By Aaron Wische - Senior Executive Producer

HOUSTON - The evening of Aug. 14, 2007, Emily Foreman had just put her 13-month-old twins in the bathtub. She forgot she had pork chops cooking on the stove and left the twins in the tub just briefly.

"In a matter of minutes my daughter was under the water," said Foreman.

She tried to revive Mallory, but it was too late. 

"I left the room and I thought I could go to the kitchen in a small one-story house, and it would be OK and I was wrong," said Foreman. "So you know, I deal with that daily."

But several years later Foreman said she was fortunate enough to have another baby girl.

"God blessed us and gave us another chance," said Foreman.

Through a friend, Foreman heard about a survival swim program. She didn't hesitate and signed up her daughter. Brynlee was just 17 months old at the time.

"I'll say it was tough to take her, and watch her go underwater and learn the skills necessary for Infant Self Rescue, especially with my situation of the drowning," said Foreman.

ISR is a four- to six-week program that lasts 10 minutes a day, five days a week. It starts with a baby getting used to the water and ends with the children -- fully clothed -- learning how to roll face up, float on their backs and swim to the edge.

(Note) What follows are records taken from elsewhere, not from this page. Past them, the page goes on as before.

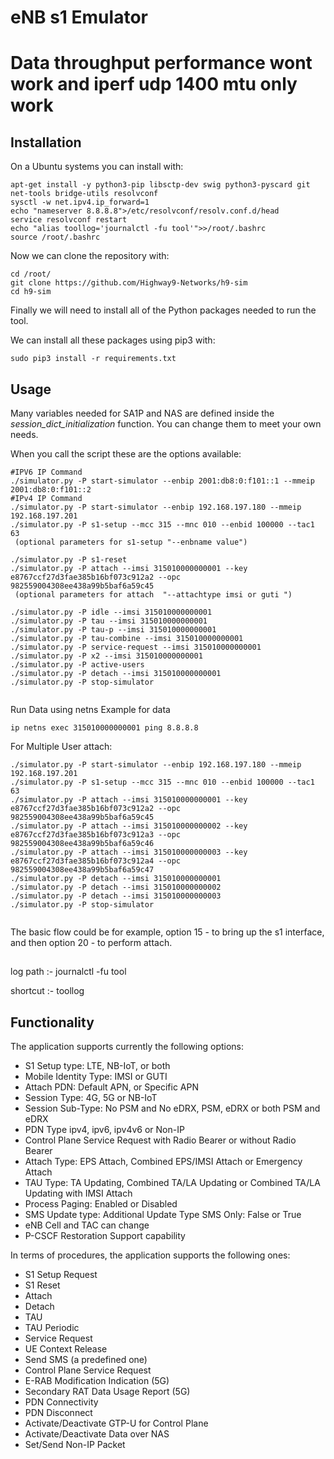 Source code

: # eNB s1 Emulator
# Data throughput performance wont work and iperf udp 1400 mtu  only work 
## Installation

On a Ubuntu systems you can install with:
```
apt-get install -y python3-pip libsctp-dev swig python3-pyscard git net-tools bridge-utils resolvconf
sysctl -w net.ipv4.ip_forward=1
echo "nameserver 8.8.8.8">/etc/resolvconf/resolv.conf.d/head
service resolvconf restart
echo "alias toollog='journalctl -fu tool'">>/root/.bashrc
source /root/.bashrc
```

Now we can clone the repository with:

```
cd /root/
git clone https://github.com/Highway9-Networks/h9-sim
cd h9-sim
```

Finally we will need to install all of the Python packages needed to run the tool.

We can install all these packages using pip3 with:

```
sudo pip3 install -r requirements.txt
```

## Usage

Many variables needed for SA1P and NAS are defined inside the *session_dict_initialization* function.
You can change them to meet your own needs.

When you call the script these are the options available:

```
#IPV6 IP Command
./simulator.py -P start-simulator --enbip 2001:db8:0:f101::1 --mmeip 2001:db8:0:f101::2    
#IPv4 IP Command
./simulator.py -P start-simulator --enbip 192.168.197.180 --mmeip 192.168.197.201
./simulator.py -P s1-setup --mcc 315 --mnc 010 --enbid 100000 --tac1 63 
 (optional parameters for s1-setup "--enbname value")
 
./simulator.py -P s1-reset
./simulator.py -P attach --imsi 315010000000001 --key e8767ccf27d3fae385b16bf073c912a2 --opc 982559004308ee438a99b5baf6a59c45
 (optional parameters for attach  "--attachtype imsi or guti ")
 
./simulator.py -P idle --imsi 315010000000001
./simulator.py -P tau --imsi 315010000000001
./simulator.py -P tau-p --imsi 315010000000001
./simulator.py -P tau-combine --imsi 315010000000001
./simulator.py -P service-request --imsi 315010000000001
./simulator.py -P x2 --imsi 315010000000001
./simulator.py -P active-users
./simulator.py -P detach --imsi 315010000000001
./simulator.py -P stop-simulator
  
  ```

Run Data using netns Example for data 
```
ip netns exec 315010000000001 ping 8.8.8.8
```

For Multiple User attach:
```
./simulator.py -P start-simulator --enbip 192.168.197.180 --mmeip 192.168.197.201
./simulator.py -P s1-setup --mcc 315 --mnc 010 --enbid 100000 --tac1 63
./simulator.py -P attach --imsi 315010000000001 --key e8767ccf27d3fae385b16bf073c912a2 --opc 982559004308ee438a99b5baf6a59c45
./simulator.py -P attach --imsi 315010000000002 --key e8767ccf27d3fae385b16bf073c912a3 --opc 982559004308ee438a99b5baf6a59c46
./simulator.py -P attach --imsi 315010000000003 --key e8767ccf27d3fae385b16bf073c912a4 --opc 982559004308ee438a99b5baf6a59c47
./simulator.py -P detach --imsi 315010000000001
./simulator.py -P detach --imsi 315010000000002
./simulator.py -P detach --imsi 315010000000003
./simulator.py -P stop-simulator
  
  ```
The basic flow could be for example, option 15 - to bring up the s1 interface, and then option 20 - to perform attach.
##
log path :- journalctl -fu tool

shortcut :- toollog

## Functionality

The application supports currently the following options:

- S1 Setup type: LTE, NB-IoT, or both
- Mobile Identity Type: IMSI or GUTI
- Attach PDN: Default APN, or Specific APN
- Session Type: 4G, 5G or NB-IoT
- Session Sub-Type: No PSM and No eDRX, PSM, eDRX or both PSM and eDRX
- PDN Type ipv4, ipv6, ipv4v6 or Non-IP
- Control Plane Service Request with Radio Bearer or without Radio Bearer
- Attach Type: EPS Attach, Combined EPS/IMSI Attach or Emergency Attach
- TAU Type: TA Updating, Combined TA/LA Updating or Combined TA/LA Updating with IMSI Attach
- Process Paging: Enabled or Disabled
- SMS Update type: Additional Update Type SMS Only: False or True
- eNB Cell and TAC can change
- P-CSCF Restoration Support capability

In terms of procedures, the application supports the following ones:

- S1 Setup Request
- S1 Reset
- Attach
- Detach
- TAU
- TAU Periodic
- Service Request
- UE Context Release
- Send SMS (a predefined one)
- Control Plane Service Request
- E-RAB Modification Indication (5G)
- Secondary RAT Data Usage Report (5G)
- PDN Connectivity
- PDN Disconnect
- Activate/Deactivate GTP-U for Control Plane
- Activate/Deactivate Data over NAS
- Set/Send Non-IP Packet
 


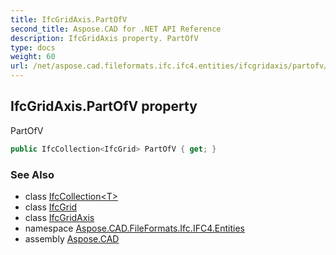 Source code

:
 ```yaml
---
title: IfcGridAxis.PartOfV
second_title: Aspose.CAD for .NET API Reference
description: IfcGridAxis property. PartOfV
type: docs
weight: 60
url: /net/aspose.cad.fileformats.ifc.ifc4.entities/ifcgridaxis/partofv/
---
```

## IfcGridAxis.PartOfV property

PartOfV

```csharp
public IfcCollection<IfcGrid> PartOfV { get; }
```

### See Also

* class [IfcCollection&lt;T&gt;](../../../aspose.cad.fileformats.ifc/ifccollection-1/)
* class [IfcGrid](../../ifcgrid/)
* class [IfcGridAxis](../)
* namespace [Aspose.CAD.FileFormats.Ifc.IFC4.Entities](../../ifcgridaxis/)
* assembly [Aspose.CAD](../../../)


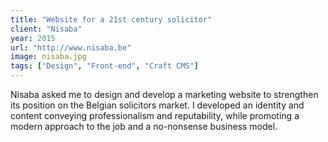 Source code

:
 ```yaml
---
title: "Website for a 21st century solicitor"
client: "Nisaba"
year: 2015
url: "http://www.nisaba.be"
image: nisaba.jpg
tags: ["Design", "Front-end", "Craft CMS"]
---
```


Nisaba asked me to design and develop a marketing website to strengthen its position on the Belgian solicitors market. I developed an identity and content conveying professionalism and reputability, while promoting a modern approach to the job and a no-nonsense business model.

"I loved it. I loved what the program did for my daughter Brynlee," said Foreman. "Her confidence in the water, she had what I called a healthy respect for the water."

Now Foreman's life has come full circle. She's teaching other children self-rescue.

"I think it's the best thing you can give your child, which is just a chance," Foreman said.

She teaches children that range from babies all the way up to 6 year olds.

"We started with Miss Emily when (Ashton) was about two and a half. He's always been fearless of water," said Jennifer Swavy of her son.

Swavy's son actually had to put to use what Foreman taught him. Ashton accidentally fell into his grandparent's pool.

"But he did exactly what he was supposed to do. He flipped himself over, floated up to the top, and managed to get himself to the edge and pull himself out," said Swavy. "I get chills just thinking about it."

Ashton was just fine.

"I have a story that can go and teach other parents. It happens, it happens to good people," said Foreman. "So if you can give them a chance of life saving, it's the best gift ever."